### WHAT THE TASK ASKS
Transcribe the entries exactly. Omit the pictures.

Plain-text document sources
= Beginning of Section =

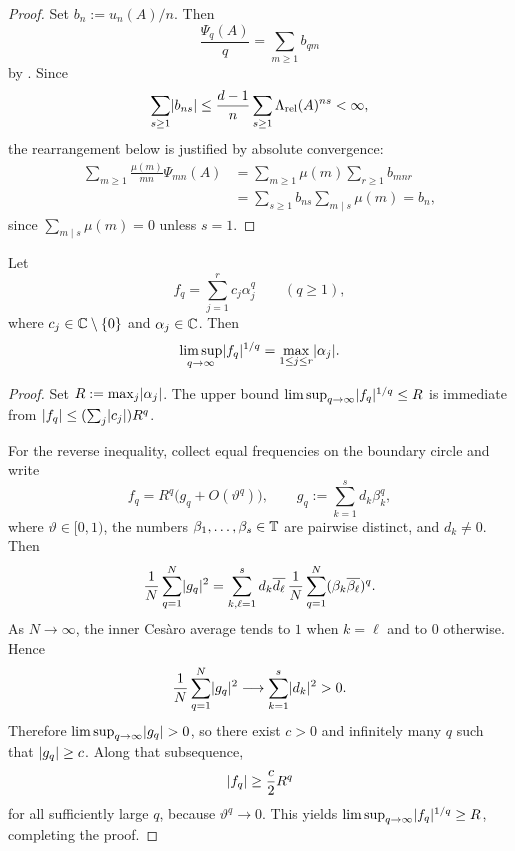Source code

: \begin{proof}
  Set \(b_n:=u_n(A)/n\). Then
  \[
    \frac{\Psi_q(A)}{q}
    =\sum_{m\ge 1}b_{qm}
  \]
  by . Since
  \[
    \sum_{s\ge 1}\abs{b_{ns}}
    \le \frac{d-1}{n}\sum_{s\ge 1}\Lambda_{\mathrm{rel}}(A)^{ns}
    <\infty,
  \]
  the rearrangement below is justified by absolute convergence:
  \begin{align*}
    \sum_{m\ge 1}\frac{\mu(m)}{mn}\Psi_{mn}(A)
    &=
    \sum_{m\ge 1}\mu(m)\sum_{r\ge 1}b_{mnr} \\
    &=
    \sum_{s\ge 1}b_{ns}\sum_{m\mid s}\mu(m)
    =b_n,
  \end{align*}
  since \(\sum_{m\mid s}\mu(m)=0\) unless \(s=1\).
\end{proof}

\begin{lemma}
  \label{lem:finite-part-exponential-sum-limsup}
  Let
  \[
    f_q=\sum_{j=1}^r c_j\alpha_j^q
    \qquad (q\ge 1),
  \]
  where \(c_j\in\CC\setminus\{0\}\) and \(\alpha_j\in\CC\). Then
  \[
    \limsup_{q\to\infty}\abs{f_q}^{1/q}
    =\max_{1\le j\le r}\abs{\alpha_j}.
  \]
\end{lemma}

\begin{proof}
  Set \(R:=\max_j\abs{\alpha_j}\). The upper bound
  \(\limsup_{q\to\infty}\abs{f_q}^{1/q}\le R\) is immediate from
  \(\abs{f_q}\le (\sum_j\abs{c_j})R^q\).

  For the reverse inequality, collect equal frequencies on the boundary
  circle and write
  \[
    f_q
    =R^q\bigl(g_q+O(\vartheta^q)\bigr),
    \qquad
    g_q:=\sum_{k=1}^s d_k\beta_k^q,
  \]
  where \(\vartheta\in[0,1)\), the numbers \(\beta_1,\dots,\beta_s\in\TT\)
  are pairwise distinct, and \(d_k\neq 0\). Then
  \[
    \frac{1}{N}\sum_{q=1}^N\abs{g_q}^2
    =\sum_{k,\ell=1}^s d_k\overline{d_\ell}\,
      \frac{1}{N}\sum_{q=1}^N(\beta_k\overline{\beta_\ell})^q.
  \]
  As \(N\to\infty\), the inner Ces\`aro average tends to \(1\) when
  \(k=\ell\) and to \(0\) otherwise. Hence
  \[
    \frac{1}{N}\sum_{q=1}^N\abs{g_q}^2
    \longrightarrow
    \sum_{k=1}^s\abs{d_k}^2>0.
  \]
  Therefore \(\limsup_{q\to\infty}\abs{g_q}>0\), so there exist
  \(c>0\) and infinitely many \(q\) such that \(\abs{g_q}\ge c\). Along
  that subsequence,
  \[
    \abs{f_q}\ge \frac{c}{2}R^q
  \]
  for all sufficiently large \(q\), because \(\vartheta^q\to 0\). This
  yields
  \(\limsup_{q\to\infty}\abs{f_q}^{1/q}\ge R\), completing the proof.
\end{proof}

= End of Section =

### ANSWER SECTION
Source code

: \begin{proof}
  Set \(b_n:=u_n(A)/n\). Then
  \[
    \frac{\Psi_q(A)}{q}
    =\sum_{m\ge 1}b_{qm}
  \]
  by . Since
  \[
    \sum_{s\ge 1}\abs{b_{ns}}
    \le \frac{d-1}{n}\sum_{s\ge 1}\Lambda_{\mathrm{rel}}(A)^{ns}
    <\infty,
  \]
  the rearrangement below is justified by absolute convergence:
  \begin{align*}
    \sum_{m\ge 1}\frac{\mu(m)}{mn}\Psi_{mn}(A)
    &=
    \sum_{m\ge 1}\mu(m)\sum_{r\ge 1}b_{mnr} \\
    &=
    \sum_{s\ge 1}b_{ns}\sum_{m\mid s}\mu(m)
    =b_n,
  \end{align*}
  since \(\sum_{m\mid s}\mu(m)=0\) unless \(s=1\).
\end{proof}

\begin{lemma}
  \label{lem:finite-part-exponential-sum-limsup}
  Let
  \[
    f_q=\sum_{j=1}^r c_j\alpha_j^q
    \qquad (q\ge 1),
  \]
  where \(c_j\in\CC\setminus\{0\}\) and \(\alpha_j\in\CC\). Then
  \[
    \limsup_{q\to\infty}\abs{f_q}^{1/q}
    =\max_{1\le j\le r}\abs{\alpha_j}.
  \]
\end{lemma}

\begin{proof}
  Set \(R:=\max_j\abs{\alpha_j}\). The upper bound
  \(\limsup_{q\to\infty}\abs{f_q}^{1/q}\le R\) is immediate from
  \(\abs{f_q}\le (\sum_j\abs{c_j})R^q\).

  For the reverse inequality, collect equal frequencies on the boundary
  circle and write
  \[
    f_q
    =R^q\bigl(g_q+O(\vartheta^q)\bigr),
    \qquad
    g_q:=\sum_{k=1}^s d_k\beta_k^q,
  \]
  where \(\vartheta\in[0,1)\), the numbers \(\beta_1,\dots,\beta_s\in\TT\)
  are pairwise distinct, and \(d_k\neq 0\). Then
  \[
    \frac{1}{N}\sum_{q=1}^N\abs{g_q}^2
    =\sum_{k,\ell=1}^s d_k\overline{d_\ell}\,
      \frac{1}{N}\sum_{q=1}^N(\beta_k\overline{\beta_\ell})^q.
  \]
  As \(N\to\infty\), the inner Ces\`aro average tends to \(1\) when
  \(k=\ell\) and to \(0\) otherwise. Hence
  \[
    \frac{1}{N}\sum_{q=1}^N\abs{g_q}^2
    \longrightarrow
    \sum_{k=1}^s\abs{d_k}^2>0.
  \]
  Therefore \(\limsup_{q\to\infty}\abs{g_q}>0\), so there exist
  \(c>0\) and infinitely many \(q\) such that \(\abs{g_q}\ge c\). Along
  that subsequence,
  \[
    \abs{f_q}\ge \frac{c}{2}R^q
  \]
  for all sufficiently large \(q\), because \(\vartheta^q\to 0\). This
  yields
  \(\limsup_{q\to\infty}\abs{f_q}^{1/q}\ge R\), completing the proof.
\end{proof}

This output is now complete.